* [PROBLEM STATEMENT]: The answer is every line in the data below that contains the word "want".

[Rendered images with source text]
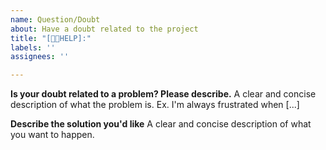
 ```yaml
---
name: Question/Doubt
about: Have a doubt related to the project
title: "[💁🏼HELP]:"
labels: ''
assignees: ''

---
```


**Is your doubt related to a problem? Please describe.**
A clear and concise description of what the problem is. Ex. I'm always frustrated when [...]

**Describe the solution you'd like**
A clear and concise description of what you want to happen.

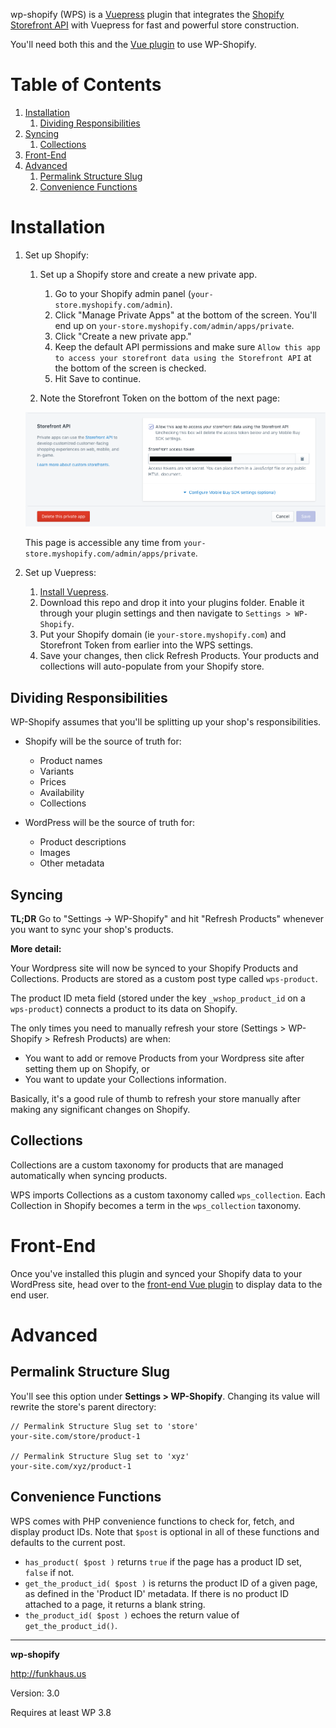 wp-shopify (WPS) is a [Vuepress](https://github.com/funkhaus/vuepress) plugin that integrates the [Shopify Storefront API](https://help.shopify.com/api/custom-storefronts/storefront-api) with Vuepress for fast and powerful store construction.

You'll need both this and the [Vue plugin](https://github.com/funkhaus/wp-shopify-js) to use WP-Shopify.

# Table of Contents

1.  [Installation](#installation)
    1.  [Dividing Responsibilities](#dividing-responsibilities)
1.  [Syncing](#syncing)
    1.  [Collections](#collections)
1.  [Front-End](#front-end)
1.  [Advanced](#advanced)
    1.  [Permalink Structure Slug](#permalink-structure-slug)
    1.  [Convenience Functions](#convenience-functions)

# Installation

1.  Set up Shopify:

    1.  Set up a Shopify store and create a new private app.

        1.  Go to your Shopify admin panel (`your-store.myshopify.com/admin`).
        1.  Click "Manage Private Apps" at the bottom of the screen. You'll end up on `your-store.myshopify.com/admin/apps/private`.
        1.  Click "Create a new private app."
        1.  Keep the default API permissions and make sure `Allow this app to access your storefront data using the Storefront API` at the bottom of the screen is checked.
        1.  Hit Save to continue.

    1.  Note the Storefront Token on the bottom of the next page:

    ![Screenshot showing a visual reference for the storefront token](docs/storefront-access-token.png)

    This page is accessible any time from `your-store.myshopify.com/admin/apps/private`.

1.  Set up Vuepress:
    1.  [Install Vuepress](https://github.com/funkhaus/vuepress/wiki).
    1.  Download this repo and drop it into your plugins folder. Enable it through your plugin settings and then navigate to `Settings > WP-Shopify`.
    1.  Put your Shopify domain (ie `your-store.myshopify.com`) and Storefront Token from earlier into the WPS settings.
    1.  Save your changes, then click Refresh Products. Your products and collections will auto-populate from your Shopify store.

## Dividing Responsibilities

WP-Shopify assumes that you'll be splitting up your shop's responsibilities.

*   Shopify will be the source of truth for:
    *   Product names
    *   Variants
    *   Prices
    *   Availability
    *   Collections
*   WordPress will be the source of truth for:

    *   Product descriptions
    *   Images
    *   Other metadata

## Syncing

**TL;DR** Go to "Settings -> WP-Shopify" and hit "Refresh Products" whenever you want to sync your shop's products.

**More detail:**

Your Wordpress site will now be synced to your Shopify Products and Collections. Products are stored as a custom post type called `wps-product`.

The product ID meta field (stored under the key `_wshop_product_id` on a `wps-product`) connects a product to its data on Shopify.

The only times you need to manually refresh your store (Settings > WP-Shopify > Refresh Products) are when:

*   You want to add or remove Products from your Wordpress site after setting them up on Shopify, or
*   You want to update your Collections information.

Basically, it's a good rule of thumb to refresh your store manually after making any significant changes on Shopify.

## Collections

Collections are a custom taxonomy for products that are managed automatically when syncing products.

WPS imports Collections as a custom taxonomy called `wps_collection`. Each Collection in Shopify becomes a term in the `wps_collection` taxonomy.

# Front-End

Once you've installed this plugin and synced your Shopify data to your WordPress site, head over to the [front-end Vue plugin](https://github.com/funkhaus/wp-shopify-js) to display data to the end user.

# Advanced

## Permalink Structure Slug

You'll see this option under **Settings > WP-Shopify**. Changing its value will rewrite the store's parent directory:

```
// Permalink Structure Slug set to 'store'
your-site.com/store/product-1

// Permalink Structure Slug set to 'xyz'
your-site.com/xyz/product-1
```

## Convenience Functions

WPS comes with PHP convenience functions to check for, fetch, and display product IDs. Note that `$post` is optional in all of these functions and defaults to the current post.

*   `has_product( $post )` returns `true` if the page has a product ID set, `false` if not.
*   `get_the_product_id( $post )` is returns the product ID of a given page, as defined in the 'Product ID' metadata. If there is no product ID attached to a page, it returns a blank string.
*   `the_product_id( $post )` echoes the return value of `get_the_product_id()`.

---

**wp-shopify**

http://funkhaus.us

Version: 3.0

Requires at least WP 3.8
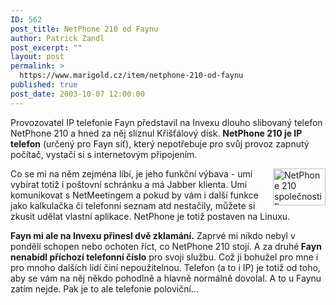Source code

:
 ```yaml
---
ID: 562
post_title: NetPhone 210 od Faynu
author: Patrick Zandl
post_excerpt: ""
layout: post
permalink: >
  https://www.marigold.cz/item/netphone-210-od-faynu
published: true
post_date: 2003-10-07 12:00:00
---
```

<P>Provozovatel IP telefonie Fayn představil na Invexu dlouho slibovaný telefon NetPhone 210 a hned za něj slíznul Křišťálový disk. <STRONG>NetPhone 210 je IP telefon</STRONG> (určený pro Fayn síť), který nepotřebuje pro svůj provoz zapnutý počítač, vystačí si s internetovým připojením. </P>
<P><IMG height=59 alt="NetPhone 210 společnosti Fayn" src="/wp-content/uploads/netphone210.jpg" width=84 align=right>Co se mi na něm zejména líbí, je jeho funkční výbava - umí vybírat totiž i poštovní schránku a má Jabber klienta. Umí komunikovat s NetMeetingem a pokud by vám i další funkce jako kalkulačka&#160;či telefonní seznam&#160;atd nestačily, můžete si zkusit udělat vlastní aplikace. NetPhone je totiž postaven na Linuxu. </P>
<P><STRONG>Fayn mi ale na Invexu přinesl dvě zklamání.</STRONG> Zaprvé mi nikdo nebyl v pondělí schopen nebo ochoten říct, co NetPhone 210 stojí. A za druhé<STRONG> Fayn nenabídl příchozí telefonní číslo</STRONG> pro svoji službu. Což ji bohužel pro mne i pro mnoho dalších lidí činí nepoužitelnou. Telefon (a to i IP) je totiž od toho, aby se vám na něj někdo pohodlně a hlavně normálně dovolal. A to u Faynu zatím nejde. Pak je to ale&#160;telefonie poloviční...</P>
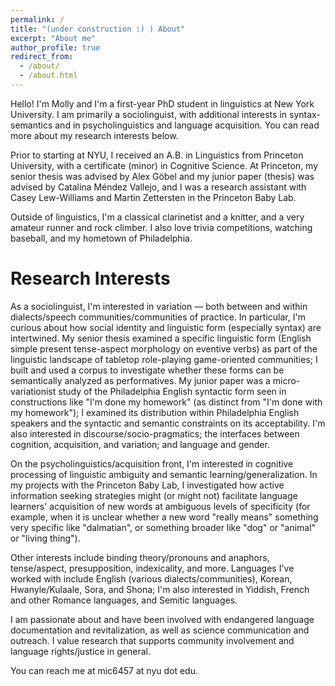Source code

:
 ```yaml
---
permalink: /
title: "(under construction :) ) About"
excerpt: "About me"
author_profile: true
redirect_from: 
  - /about/
  - /about.html
---
```


Hello! I'm Molly and I'm a first-year PhD student in linguistics at New York University. I am primarily a sociolinguist, with additional interests in syntax-semantics and in psycholinguistics and language acquisition. You can read more about my research interests below.

Prior to starting at NYU, I received an A.B. in Linguistics from Princeton University, with a certificate (minor) in Cognitive Science. At Princeton, my senior thesis was advised by Alex Göbel and my junior paper (thesis) was advised by Catalina Méndez Vallejo, and I was a research assistant with Casey Lew-Williams and Martin Zettersten in the Princeton Baby Lab.

Outside of linguistics, I'm a classical clarinetist and a knitter, and a very amateur runner and rock climber. I also love trivia competitions, watching baseball, and my hometown of Philadelphia.

Research Interests
======

As a sociolinguist, I'm interested in variation — both between and within dialects/speech communities/communities of practice. In particular, I'm curious about how social identity and linguistic form (especially syntax) are intertwined. My senior thesis examined a specific linguistic form (English simple present tense-aspect morphology on eventive verbs) as part of the linguistic landscape of tabletop role-playing game-oriented communities; I built and used a corpus to investigate whether these forms can be semantically analyzed as performatives. My junior paper was a micro-variationist study of the Philadelphia English syntactic form seen in constructions like "I'm done my homework" (as distinct from "I'm done with my homework"); I examined its distribution within Philadelphia English speakers and the syntactic and semantic constraints on its acceptability. I'm also interested in discourse/socio-pragmatics; the interfaces between cognition, acquisition, and variation; and language and gender.

On the psycholinguistics/acquisition front, I'm interested in cognitive processing of linguistic ambiguity and semantic learning/generalization. In my projects with the Princeton Baby Lab, I investigated how active information seeking strategies might (or might not) facilitate language learners' acquisition of new words at ambiguous levels of specificity (for example, when it is unclear whether a new word "really means" something very specific like "dalmatian", or something broader like "dog" or "animal" or "living thing").

Other interests include binding theory/pronouns and anaphors, tense/aspect, presupposition, indexicality, and more. Languages I've worked with include English (various dialects/communities), Korean, Hwanyle/Kulaale, Sora, and Shona; I'm also interested in Yiddish, French and other Romance languages, and Semitic languages.

I am passionate about and have been involved with endangered language documentation and revitalization, as well as science communication and outreach. I value research that supports community involvement and language rights/justice in general.

You can reach me at mic6457 at nyu dot edu.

* [OUTPUT]:
A clear and concise description of what you want to happen.
**TL;DR** Go to "Settings -> WP-Shopify" and hit "Refresh Products" whenever you want to sync your shop's products.
*   You want to add or remove Products from your Wordpress site after setting them up on Shopify, or
*   You want to update your Collections information.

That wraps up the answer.